The Server Message Block Protocol (SMB), is an application level protocol see the appendix called Open Systems Interconnection (OSI) Reference Model

SMB is used to implement network session control, network file and print sharing and messaging. SMB is used to provide functionality that is broadly analogous to the AppleTalk Session Protocol, AppleTalk Filing Protocol and Printer Access Protocol etc in the AppleTalk suite of protocols. SMB is also broadly analogous with Novell's NetWare Core Protocol (NCP). It is difficult to find a non-proprietary protocol or protocols with in the TCP/IP suite which can be compared to SMB; file sharing via FTP or NFS and network printing via LPR are examples of similar functionality.

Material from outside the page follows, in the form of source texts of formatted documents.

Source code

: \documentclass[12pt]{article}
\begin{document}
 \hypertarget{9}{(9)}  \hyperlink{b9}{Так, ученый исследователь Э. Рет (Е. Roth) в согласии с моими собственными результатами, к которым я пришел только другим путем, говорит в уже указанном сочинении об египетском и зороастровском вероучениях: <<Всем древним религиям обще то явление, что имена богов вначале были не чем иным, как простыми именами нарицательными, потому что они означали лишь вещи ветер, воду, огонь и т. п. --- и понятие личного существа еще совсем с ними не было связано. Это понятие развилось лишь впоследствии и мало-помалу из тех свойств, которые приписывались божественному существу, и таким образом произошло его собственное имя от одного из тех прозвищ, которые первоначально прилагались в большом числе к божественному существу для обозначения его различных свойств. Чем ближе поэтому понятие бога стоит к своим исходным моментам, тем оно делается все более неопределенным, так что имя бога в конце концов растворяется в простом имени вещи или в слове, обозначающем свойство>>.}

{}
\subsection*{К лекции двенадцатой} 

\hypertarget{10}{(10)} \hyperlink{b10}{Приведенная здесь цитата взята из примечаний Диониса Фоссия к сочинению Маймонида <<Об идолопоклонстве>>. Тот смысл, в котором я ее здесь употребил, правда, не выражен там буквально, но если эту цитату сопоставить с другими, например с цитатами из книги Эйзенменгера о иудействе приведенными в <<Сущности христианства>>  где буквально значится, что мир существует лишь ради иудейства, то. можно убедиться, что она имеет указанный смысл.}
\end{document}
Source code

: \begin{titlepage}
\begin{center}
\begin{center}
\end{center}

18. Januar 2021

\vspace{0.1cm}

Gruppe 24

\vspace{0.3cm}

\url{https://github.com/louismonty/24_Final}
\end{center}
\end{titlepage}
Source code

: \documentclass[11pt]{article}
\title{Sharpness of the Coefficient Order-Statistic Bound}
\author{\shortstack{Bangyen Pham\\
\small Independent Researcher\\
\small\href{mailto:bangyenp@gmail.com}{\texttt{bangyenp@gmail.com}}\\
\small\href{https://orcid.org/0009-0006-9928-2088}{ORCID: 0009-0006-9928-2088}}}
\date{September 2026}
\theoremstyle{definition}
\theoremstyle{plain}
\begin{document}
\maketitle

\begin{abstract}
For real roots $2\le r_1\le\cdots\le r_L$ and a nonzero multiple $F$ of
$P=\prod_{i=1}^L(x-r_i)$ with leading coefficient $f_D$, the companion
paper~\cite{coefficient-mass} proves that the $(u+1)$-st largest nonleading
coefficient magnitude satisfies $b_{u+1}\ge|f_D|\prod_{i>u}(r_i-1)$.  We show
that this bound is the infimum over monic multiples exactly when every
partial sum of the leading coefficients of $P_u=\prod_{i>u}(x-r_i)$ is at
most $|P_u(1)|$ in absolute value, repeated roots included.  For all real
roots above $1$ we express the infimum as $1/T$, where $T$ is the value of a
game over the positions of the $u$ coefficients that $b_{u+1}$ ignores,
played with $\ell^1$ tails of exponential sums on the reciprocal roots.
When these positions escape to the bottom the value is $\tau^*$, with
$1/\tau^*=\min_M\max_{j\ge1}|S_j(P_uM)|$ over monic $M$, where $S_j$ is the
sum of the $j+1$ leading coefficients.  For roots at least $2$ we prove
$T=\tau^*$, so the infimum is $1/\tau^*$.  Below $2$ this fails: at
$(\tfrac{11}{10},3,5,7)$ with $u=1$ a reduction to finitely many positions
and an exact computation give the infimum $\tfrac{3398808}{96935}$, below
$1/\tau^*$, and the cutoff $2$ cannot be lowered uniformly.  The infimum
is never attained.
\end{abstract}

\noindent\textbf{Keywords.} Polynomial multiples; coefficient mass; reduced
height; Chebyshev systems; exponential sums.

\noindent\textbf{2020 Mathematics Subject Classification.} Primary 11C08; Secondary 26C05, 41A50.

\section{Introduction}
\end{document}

SMB requires a transport /session protocol and the early versions of IBM's implementation were closely linked with NetBIOS. In general SMB runs either over the NetBIOS Frames Protocol (NBF), NetBIOS over TCP/IP, or NetBIOS over IPX; the most recent versions of CIFS can run directly over TCP/IP.

Server Message Block (SMB) / CIFS
/   /   \   \
NetBIOS Frames Protocol (NBF) i.e. NetBEUI i.e. NetBIOS or NetBIOS over TCP/IP RFC 1001 RFC 1002 or NetBIOS over IPX or directly over TCP/IP

See the appendix called Open Systems Interconnection (OSI) Reference Model for details of the relationship between the various protocols.

SMB has inherited some of the advantages and disadvantages of NetBIOS, in particular, prior to the latest versions of CIFS it was directly linked with the NetBIOS addressing scheme.